[Data in this exercise Boundary: Start]
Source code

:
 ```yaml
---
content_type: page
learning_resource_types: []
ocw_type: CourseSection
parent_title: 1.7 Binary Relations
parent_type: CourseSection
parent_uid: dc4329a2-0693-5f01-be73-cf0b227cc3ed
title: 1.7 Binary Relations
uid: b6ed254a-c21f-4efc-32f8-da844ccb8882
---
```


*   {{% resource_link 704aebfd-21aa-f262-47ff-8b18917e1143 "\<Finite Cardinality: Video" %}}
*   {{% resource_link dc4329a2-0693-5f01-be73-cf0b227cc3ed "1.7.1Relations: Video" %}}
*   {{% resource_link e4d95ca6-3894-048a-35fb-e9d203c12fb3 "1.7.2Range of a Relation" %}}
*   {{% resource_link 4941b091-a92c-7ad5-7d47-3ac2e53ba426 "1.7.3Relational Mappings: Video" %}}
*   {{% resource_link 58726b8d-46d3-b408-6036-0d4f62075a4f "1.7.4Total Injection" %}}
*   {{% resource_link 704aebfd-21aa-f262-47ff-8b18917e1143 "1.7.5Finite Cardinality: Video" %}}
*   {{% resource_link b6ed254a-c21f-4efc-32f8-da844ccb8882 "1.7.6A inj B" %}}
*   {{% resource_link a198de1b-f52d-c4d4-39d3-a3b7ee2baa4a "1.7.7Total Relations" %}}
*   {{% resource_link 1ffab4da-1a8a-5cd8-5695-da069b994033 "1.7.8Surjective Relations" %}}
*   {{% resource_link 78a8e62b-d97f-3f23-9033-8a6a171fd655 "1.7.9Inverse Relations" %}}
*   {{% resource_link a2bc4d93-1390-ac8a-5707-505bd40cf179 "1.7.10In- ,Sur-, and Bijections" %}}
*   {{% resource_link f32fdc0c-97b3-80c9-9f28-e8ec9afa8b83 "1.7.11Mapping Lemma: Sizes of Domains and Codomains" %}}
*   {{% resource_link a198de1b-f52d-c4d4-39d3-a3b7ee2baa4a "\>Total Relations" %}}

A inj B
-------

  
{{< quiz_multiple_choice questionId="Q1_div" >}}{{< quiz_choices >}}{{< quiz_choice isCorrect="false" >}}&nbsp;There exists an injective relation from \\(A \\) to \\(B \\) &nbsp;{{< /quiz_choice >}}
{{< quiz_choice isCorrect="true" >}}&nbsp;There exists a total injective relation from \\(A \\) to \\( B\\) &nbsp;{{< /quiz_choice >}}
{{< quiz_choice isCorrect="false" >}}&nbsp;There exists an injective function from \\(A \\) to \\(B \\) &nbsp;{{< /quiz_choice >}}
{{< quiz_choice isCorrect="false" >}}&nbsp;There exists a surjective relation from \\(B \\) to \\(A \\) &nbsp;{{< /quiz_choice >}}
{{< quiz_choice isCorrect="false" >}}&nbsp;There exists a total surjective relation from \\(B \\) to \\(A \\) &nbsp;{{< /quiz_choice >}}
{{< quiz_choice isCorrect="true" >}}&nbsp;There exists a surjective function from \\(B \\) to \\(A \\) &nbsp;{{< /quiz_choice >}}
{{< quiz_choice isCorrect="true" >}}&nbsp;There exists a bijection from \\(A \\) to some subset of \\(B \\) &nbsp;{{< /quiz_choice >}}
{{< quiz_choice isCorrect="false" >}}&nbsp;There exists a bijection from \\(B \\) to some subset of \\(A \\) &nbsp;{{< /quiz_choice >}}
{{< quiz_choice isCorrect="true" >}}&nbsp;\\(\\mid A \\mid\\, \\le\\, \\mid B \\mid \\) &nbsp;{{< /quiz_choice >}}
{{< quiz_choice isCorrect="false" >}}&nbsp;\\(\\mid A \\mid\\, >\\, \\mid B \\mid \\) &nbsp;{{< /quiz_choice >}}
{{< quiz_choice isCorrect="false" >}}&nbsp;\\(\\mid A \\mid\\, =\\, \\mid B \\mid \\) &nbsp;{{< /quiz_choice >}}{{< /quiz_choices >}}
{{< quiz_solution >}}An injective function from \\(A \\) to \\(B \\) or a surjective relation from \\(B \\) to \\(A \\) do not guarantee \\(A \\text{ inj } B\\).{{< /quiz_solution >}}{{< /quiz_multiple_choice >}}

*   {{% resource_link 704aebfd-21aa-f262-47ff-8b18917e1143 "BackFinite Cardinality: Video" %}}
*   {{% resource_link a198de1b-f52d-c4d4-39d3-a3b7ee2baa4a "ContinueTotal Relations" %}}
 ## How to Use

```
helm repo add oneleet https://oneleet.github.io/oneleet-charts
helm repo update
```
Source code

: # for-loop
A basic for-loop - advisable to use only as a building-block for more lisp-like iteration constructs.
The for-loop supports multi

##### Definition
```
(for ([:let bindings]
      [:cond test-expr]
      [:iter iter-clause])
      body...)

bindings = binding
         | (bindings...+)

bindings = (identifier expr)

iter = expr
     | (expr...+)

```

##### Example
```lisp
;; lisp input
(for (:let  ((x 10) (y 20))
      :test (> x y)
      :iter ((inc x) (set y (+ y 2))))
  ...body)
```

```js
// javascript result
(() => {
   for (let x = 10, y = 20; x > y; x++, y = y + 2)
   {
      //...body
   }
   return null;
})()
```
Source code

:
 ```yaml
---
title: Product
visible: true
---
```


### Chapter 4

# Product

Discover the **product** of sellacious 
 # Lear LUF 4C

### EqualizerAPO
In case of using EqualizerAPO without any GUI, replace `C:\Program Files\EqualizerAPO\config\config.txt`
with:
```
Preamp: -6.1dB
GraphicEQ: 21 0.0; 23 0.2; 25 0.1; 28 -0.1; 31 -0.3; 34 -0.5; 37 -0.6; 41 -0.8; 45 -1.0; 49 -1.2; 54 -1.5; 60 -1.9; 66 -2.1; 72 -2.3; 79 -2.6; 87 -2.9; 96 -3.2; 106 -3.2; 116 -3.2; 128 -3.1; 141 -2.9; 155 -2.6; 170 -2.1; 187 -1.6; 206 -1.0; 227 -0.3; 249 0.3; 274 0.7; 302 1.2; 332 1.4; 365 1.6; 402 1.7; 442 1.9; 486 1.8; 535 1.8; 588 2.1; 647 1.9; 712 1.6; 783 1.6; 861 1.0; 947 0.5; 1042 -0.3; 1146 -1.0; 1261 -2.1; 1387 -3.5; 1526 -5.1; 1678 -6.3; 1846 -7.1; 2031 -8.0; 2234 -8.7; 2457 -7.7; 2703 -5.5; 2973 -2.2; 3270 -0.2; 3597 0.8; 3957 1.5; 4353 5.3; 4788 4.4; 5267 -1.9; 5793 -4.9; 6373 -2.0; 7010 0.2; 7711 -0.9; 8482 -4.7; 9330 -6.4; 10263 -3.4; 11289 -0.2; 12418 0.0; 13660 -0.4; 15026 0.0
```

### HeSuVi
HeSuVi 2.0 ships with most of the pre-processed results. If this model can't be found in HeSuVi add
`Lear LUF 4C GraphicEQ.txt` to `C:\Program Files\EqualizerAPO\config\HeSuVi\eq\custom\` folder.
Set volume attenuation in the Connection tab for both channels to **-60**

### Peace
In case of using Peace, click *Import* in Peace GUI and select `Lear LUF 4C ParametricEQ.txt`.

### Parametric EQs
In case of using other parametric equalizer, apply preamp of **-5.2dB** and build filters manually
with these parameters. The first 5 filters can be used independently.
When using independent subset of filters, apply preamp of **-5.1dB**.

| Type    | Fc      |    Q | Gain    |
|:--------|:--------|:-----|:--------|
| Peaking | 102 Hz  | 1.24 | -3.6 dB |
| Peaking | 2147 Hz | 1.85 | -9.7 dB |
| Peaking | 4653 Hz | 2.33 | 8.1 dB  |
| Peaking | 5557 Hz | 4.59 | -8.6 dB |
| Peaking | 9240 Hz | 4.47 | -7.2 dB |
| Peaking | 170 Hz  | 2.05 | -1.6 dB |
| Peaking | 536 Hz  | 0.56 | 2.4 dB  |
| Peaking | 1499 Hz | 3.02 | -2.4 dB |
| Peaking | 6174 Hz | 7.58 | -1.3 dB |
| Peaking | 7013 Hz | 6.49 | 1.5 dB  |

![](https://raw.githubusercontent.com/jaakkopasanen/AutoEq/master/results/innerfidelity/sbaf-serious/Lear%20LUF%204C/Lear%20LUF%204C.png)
[Data in this exercise Boundary: End]
§ **Work required**: List each line in the listing that contains the string "results".

§ **Output for this task**:
HeSuVi 2.0 ships with most of the pre-processed results. If this model can't be found in HeSuVi add
![](https://raw.githubusercontent.com/jaakkopasanen/AutoEq/master/results/innerfidelity/sbaf-serious/Lear%20LUF%204C/Lear%20LUF%204C.png)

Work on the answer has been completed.